I chose to take the Signal Processing capstone design course, 18-551. And, with a partner*, I built an "identity recognition" engine.
So much about us, such as our names, contact information, educational background, work history, and even friends, is available on the internet; we've formed an "identity network" online. For our capstone design project, we chose to build an identity recognition application to index into this network. The design and implementation of our project required cross-disciplinary knowledge from signal processing, pattern recognition, and to an extent even machine learning. In a nutshell, the goal of our project was to retrieve data on an individual, representative of their identity, given just one image of their face.

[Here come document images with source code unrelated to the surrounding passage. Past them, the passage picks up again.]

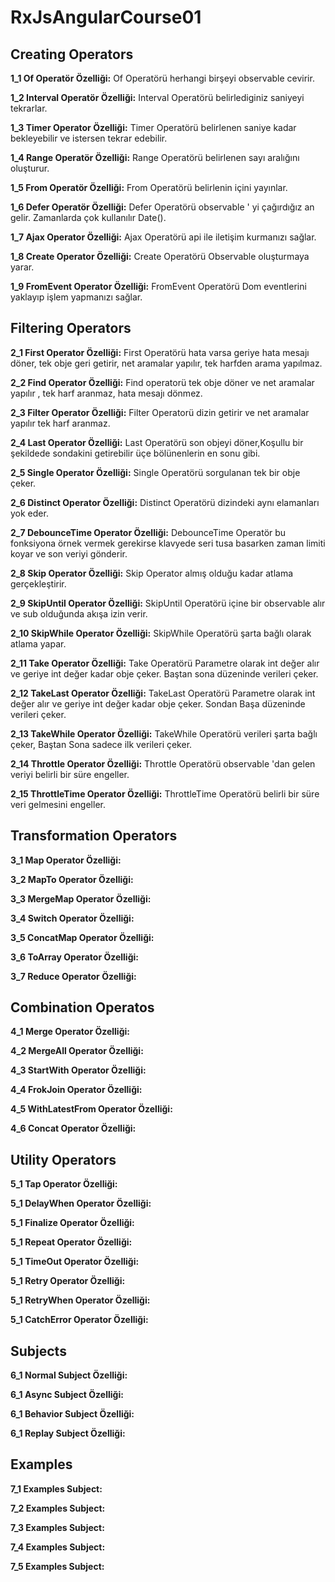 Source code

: # RxJsAngularCourse01

## Creating Operators

**1_1 Of Operatör Özelliği:** Of Operatörü herhangi birşeyi observable cevirir.

**1_2 Interval Operatör Özelliği:** Interval Operatörü belirlediginiz saniyeyi tekrarlar.

**1_3 Timer Operator Özelliği:** Timer Operatörü belirlenen saniye kadar bekleyebilir ve istersen tekrar edebilir.

**1_4 Range Operatör Özelliği:** Range Operatörü belirlenen sayı aralığını oluşturur.

**1_5 From Operatör Özelliği:** From Operatörü belirlenin içini yayınlar.

**1_6 Defer Operatör Özelliği:** Defer Operatörü observable ' yi çağırdığız an gelir. Zamanlarda çok kullanılır Date().

**1_7 Ajax Operator Özelliği:** Ajax Operatörü api ile iletişim kurmanızı sağlar.

**1_8 Create Operator Özelliği:** Create Operatörü Observable oluşturmaya yarar.

**1_9 FromEvent Operator Özelliği:** FromEvent Operatörü Dom eventlerini yaklayıp işlem yapmanızı sağlar.


## Filtering Operators

**2_1 First Operator Özelliği:** First Operatörü hata varsa geriye hata mesajı döner, tek obje geri getirir, net aramalar yapılır, tek harfden arama yapılmaz.

**2_2 Find Operator Özelliği:** Find operatorü tek obje döner ve net aramalar yapılır , tek harf aranmaz, hata mesajı dönmez.

**2_3 Filter Operator Özelliği:** Filter Operatorü dizin getirir ve net aramalar yapılır tek harf aranmaz.

**2_4 Last Operator Özelliği:** Last Operatörü son objeyi döner,Koşullu bir şekildede sondakini getirebilir üçe bölünenlerin en sonu gibi.

**2_5 Single Operator Özelliği:** Single Operatörü sorgulanan tek bir obje çeker.

**2_6 Distinct Operator Özelliği:** Distinct Operatörü dizindeki aynı elamanları yok eder.

**2_7 DebounceTime Operator Özelliği:** DebounceTime Operatör bu fonksiyona örnek vermek gerekirse klavyede seri tusa basarken zaman limiti koyar ve son veriyi gönderir.

**2_8 Skip Operator Özelliği:** Skip Operator almış olduğu kadar atlama gerçekleştirir.

**2_9 SkipUntil Operator Özelliği:** SkipUntil Operatörü içine bir observable alır ve sub olduğunda akışa izin verir.

**2_10 SkipWhile Operator Özelliği:** SkipWhile Operatörü şarta bağlı olarak atlama yapar.

**2_11 Take Operator Özelliği:** Take Operatörü Parametre olarak int değer alır ve geriye int değer kadar obje çeker. Baştan sona düzeninde verileri çeker.

**2_12 TakeLast Operator Özelliği:** TakeLast Operatörü Parametre olarak int değer alır ve geriye int değer kadar obje çeker. Sondan Başa düzeninde verileri çeker.

**2_13 TakeWhile Operator Özelliği:** TakeWhile Operatörü verileri şarta bağlı çeker, Baştan Sona sadece ilk verileri çeker.

**2_14 Throttle Operator Özelliği:** Throttle Operatörü observable 'dan gelen veriyi belirli bir süre engeller.

**2_15 ThrottleTime Operator Özelliği:** ThrottleTime Operatörü belirli bir süre veri gelmesini engeller.


## Transformation Operators

**3_1 Map Operator Özelliği:**

**3_2 MapTo Operator Özelliği:**

**3_3 MergeMap Operator Özelliği:**

**3_4 Switch Operator Özelliği:**

**3_5 ConcatMap Operator Özelliği:**

**3_6 ToArray Operator Özelliği:**

**3_7 Reduce Operator Özelliği:**


## Combination Operatos

**4_1 Merge Operator Özelliği:**

**4_2 MergeAll Operator Özelliği:**

**4_3 StartWith Operator Özelliği:**

**4_4 FrokJoin Operator Özelliği:**

**4_5 WithLatestFrom Operator Özelliği:**

**4_6 Concat Operator Özelliği:**


## Utility Operators

**5_1 Tap Operator Özelliği:**

**5_1 DelayWhen Operator Özelliği:**

**5_1 Finalize Operator Özelliği:**

**5_1 Repeat Operator Özelliği:**

**5_1 TimeOut Operator Özelliği:**

**5_1 Retry Operator Özelliği:**

**5_1 RetryWhen Operator Özelliği:**

**5_1 CatchError Operator Özelliği:**


## Subjects
**6_1 Normal Subject Özelliği:**

**6_1 Async Subject Özelliği:**

**6_1 Behavior Subject Özelliği:**

**6_1 Replay Subject Özelliği:**


## Examples

**7_1 Examples Subject:**

**7_2 Examples Subject:**

**7_3 Examples Subject:**

**7_4 Examples Subject:**

**7_5 Examples Subject:**
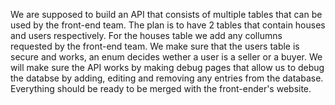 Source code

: We are supposed to build an API that consists of multiple tables that can be used by the front-end team. The plan is to have 2 tables that contain houses and users respectively. For the houses table we add any collumns requested by the front-end team. We make sure that the users table is secure and works, an enum decides wether a user is a seller or a buyer. We will make sure the API works by making debug pages that allow us to debug the databse by adding, editing and removing any entries from the database. Everything should be ready to be merged with the front-ender's website.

We broke up the task of identity recognition into four stages: face detection, image normalization, recognition, and entry lookup. Face detection refers to the process of classifying which part of an image is the facial region. Face normalization accounts for differences in lighting, facial expression, rotation, etc. which might make the same person look differently. Recognition refers to classifying a probe image as a known target person. Finally, entry lookup was used to retrieve information on the person once the application recognized who they were.
Throughout this project, I designed and implemented many novel ideas. First was the idea of modeling the face as a polygon instead of a rectangle; I etched out pixels which lied outside of the polygon representative of the facial region in order to focus only on relevant dimensions. Second was the concept of artificially illuminating the face to produce several linearly independent variants of a given person. This helped combat illumination variance and was necessary for a proper LDA implementation. All in all, this project was a tremendous learning experience which gave me a working knowledge of SVMs and Viola Jones object detection as well as forced me to implement, in VC++, many machine learning algorithms. I coded, using OpenCV, single- and multi-instance PCA, LDA, Fisherface reduction, and variable dimension kNN. In addition I wrote many computation geometry routines which performed tasks such as dynamic polgyon etching, artificial illumination generation, and eye-skew detection. Altogether the GUI application was 3908 lines of VC++!
* Although this was completed as a partner project, I designed and implemented the recognition engine myself.